About this task | Set down exactly the lines of the records from the top to the line containing "1. 以后函数内的所有内部变量都以_下划线开头"; include both.

Material provided |
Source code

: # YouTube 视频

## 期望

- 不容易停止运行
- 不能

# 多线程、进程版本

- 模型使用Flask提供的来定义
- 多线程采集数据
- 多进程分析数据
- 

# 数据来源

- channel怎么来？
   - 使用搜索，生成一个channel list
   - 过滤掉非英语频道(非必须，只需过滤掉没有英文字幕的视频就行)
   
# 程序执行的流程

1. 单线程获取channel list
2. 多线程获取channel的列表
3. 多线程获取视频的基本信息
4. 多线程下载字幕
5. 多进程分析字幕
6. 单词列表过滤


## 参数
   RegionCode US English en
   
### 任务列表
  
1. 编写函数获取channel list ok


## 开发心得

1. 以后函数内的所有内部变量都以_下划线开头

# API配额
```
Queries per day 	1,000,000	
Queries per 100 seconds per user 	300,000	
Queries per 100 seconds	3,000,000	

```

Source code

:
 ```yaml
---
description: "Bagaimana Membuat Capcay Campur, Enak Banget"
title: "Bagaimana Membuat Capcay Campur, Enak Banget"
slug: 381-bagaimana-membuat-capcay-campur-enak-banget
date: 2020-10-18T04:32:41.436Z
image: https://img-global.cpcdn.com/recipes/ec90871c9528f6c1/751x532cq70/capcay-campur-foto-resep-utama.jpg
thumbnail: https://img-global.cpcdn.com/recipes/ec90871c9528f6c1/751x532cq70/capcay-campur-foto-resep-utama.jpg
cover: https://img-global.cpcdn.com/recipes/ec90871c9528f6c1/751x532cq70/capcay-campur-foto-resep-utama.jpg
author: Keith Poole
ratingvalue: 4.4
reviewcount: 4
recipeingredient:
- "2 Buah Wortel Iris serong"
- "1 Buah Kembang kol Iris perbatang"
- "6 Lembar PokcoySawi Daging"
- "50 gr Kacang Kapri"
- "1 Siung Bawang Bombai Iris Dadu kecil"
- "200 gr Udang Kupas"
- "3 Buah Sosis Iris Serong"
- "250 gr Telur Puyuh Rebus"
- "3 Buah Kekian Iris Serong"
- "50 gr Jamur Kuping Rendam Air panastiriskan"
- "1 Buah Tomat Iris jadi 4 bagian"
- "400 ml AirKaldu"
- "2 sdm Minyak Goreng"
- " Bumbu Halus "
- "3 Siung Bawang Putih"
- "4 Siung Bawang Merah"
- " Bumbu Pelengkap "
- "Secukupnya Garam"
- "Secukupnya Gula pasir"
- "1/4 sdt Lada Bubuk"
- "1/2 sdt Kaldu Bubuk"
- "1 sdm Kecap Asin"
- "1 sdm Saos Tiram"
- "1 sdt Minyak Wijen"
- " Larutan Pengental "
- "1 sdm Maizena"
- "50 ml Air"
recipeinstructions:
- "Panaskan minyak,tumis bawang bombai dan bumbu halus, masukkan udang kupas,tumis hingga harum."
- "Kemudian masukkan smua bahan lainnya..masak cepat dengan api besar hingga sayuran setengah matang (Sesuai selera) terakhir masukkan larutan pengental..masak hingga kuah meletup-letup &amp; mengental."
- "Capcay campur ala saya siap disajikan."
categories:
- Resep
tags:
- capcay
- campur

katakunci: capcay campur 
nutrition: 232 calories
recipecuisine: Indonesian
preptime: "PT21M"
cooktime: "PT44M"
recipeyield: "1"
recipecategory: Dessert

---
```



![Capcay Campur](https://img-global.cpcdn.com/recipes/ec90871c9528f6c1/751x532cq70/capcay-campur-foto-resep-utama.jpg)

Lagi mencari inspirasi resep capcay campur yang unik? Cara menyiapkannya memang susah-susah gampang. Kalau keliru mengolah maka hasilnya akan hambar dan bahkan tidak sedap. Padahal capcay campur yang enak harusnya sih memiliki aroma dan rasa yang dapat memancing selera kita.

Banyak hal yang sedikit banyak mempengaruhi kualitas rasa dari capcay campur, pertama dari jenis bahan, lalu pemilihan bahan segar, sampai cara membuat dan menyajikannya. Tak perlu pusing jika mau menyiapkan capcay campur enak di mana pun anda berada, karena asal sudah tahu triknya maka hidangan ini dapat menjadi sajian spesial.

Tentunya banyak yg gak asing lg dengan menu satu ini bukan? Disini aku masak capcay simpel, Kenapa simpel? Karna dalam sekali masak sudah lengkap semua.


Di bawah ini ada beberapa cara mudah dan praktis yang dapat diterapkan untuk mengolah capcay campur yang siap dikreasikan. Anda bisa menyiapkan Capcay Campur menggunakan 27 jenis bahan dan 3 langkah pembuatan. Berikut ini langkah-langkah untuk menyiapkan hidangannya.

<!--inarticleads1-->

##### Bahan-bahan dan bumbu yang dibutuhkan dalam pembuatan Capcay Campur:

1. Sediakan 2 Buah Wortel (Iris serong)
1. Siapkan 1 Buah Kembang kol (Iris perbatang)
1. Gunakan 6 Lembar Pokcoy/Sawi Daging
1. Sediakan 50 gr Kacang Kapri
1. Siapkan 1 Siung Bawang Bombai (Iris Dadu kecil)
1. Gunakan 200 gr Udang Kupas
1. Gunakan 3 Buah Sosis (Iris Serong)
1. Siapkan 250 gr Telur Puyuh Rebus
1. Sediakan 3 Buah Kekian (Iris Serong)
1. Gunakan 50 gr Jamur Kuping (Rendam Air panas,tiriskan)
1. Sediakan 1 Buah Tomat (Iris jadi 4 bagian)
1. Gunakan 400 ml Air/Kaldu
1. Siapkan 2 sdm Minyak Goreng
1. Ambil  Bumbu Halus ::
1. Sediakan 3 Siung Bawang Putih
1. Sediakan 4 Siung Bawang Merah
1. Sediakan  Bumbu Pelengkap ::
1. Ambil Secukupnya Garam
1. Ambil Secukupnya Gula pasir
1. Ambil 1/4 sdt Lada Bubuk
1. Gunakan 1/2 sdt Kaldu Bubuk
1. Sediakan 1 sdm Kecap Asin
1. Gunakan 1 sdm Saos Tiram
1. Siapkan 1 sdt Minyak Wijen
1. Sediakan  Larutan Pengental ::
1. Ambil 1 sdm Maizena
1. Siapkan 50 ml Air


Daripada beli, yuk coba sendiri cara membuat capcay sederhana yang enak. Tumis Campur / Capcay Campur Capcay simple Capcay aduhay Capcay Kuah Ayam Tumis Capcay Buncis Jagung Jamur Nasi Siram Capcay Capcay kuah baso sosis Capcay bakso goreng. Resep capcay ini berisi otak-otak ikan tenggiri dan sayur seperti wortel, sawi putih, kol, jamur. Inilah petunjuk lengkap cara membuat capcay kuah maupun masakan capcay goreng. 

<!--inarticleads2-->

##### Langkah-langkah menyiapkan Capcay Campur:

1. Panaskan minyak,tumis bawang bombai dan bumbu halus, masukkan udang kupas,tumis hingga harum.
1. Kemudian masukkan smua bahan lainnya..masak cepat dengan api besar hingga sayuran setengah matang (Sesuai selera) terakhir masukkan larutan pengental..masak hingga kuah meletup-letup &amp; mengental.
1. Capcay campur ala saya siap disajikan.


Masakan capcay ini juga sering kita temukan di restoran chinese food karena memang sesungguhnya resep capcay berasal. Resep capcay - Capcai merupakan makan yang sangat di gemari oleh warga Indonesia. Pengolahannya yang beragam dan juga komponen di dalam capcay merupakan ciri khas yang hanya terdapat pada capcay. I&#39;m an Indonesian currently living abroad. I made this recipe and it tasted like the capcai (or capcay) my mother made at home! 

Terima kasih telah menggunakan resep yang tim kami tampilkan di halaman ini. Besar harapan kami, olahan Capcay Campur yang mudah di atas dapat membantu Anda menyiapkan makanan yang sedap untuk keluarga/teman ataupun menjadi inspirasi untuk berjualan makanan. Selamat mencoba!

Response |
Source code

: # YouTube 视频

## 期望

- 不容易停止运行
- 不能

# 多线程、进程版本

- 模型使用Flask提供的来定义
- 多线程采集数据
- 多进程分析数据
- 

# 数据来源

- channel怎么来？
   - 使用搜索，生成一个channel list
   - 过滤掉非英语频道(非必须，只需过滤掉没有英文字幕的视频就行)
   
# 程序执行的流程

1. 单线程获取channel list
2. 多线程获取channel的列表
3. 多线程获取视频的基本信息
4. 多线程下载字幕
5. 多进程分析字幕
6. 单词列表过滤


## 参数
   RegionCode US English en
   
### 任务列表
  
1. 编写函数获取channel list ok


## 开发心得

1. 以后函数内的所有内部变量都以_下划线开头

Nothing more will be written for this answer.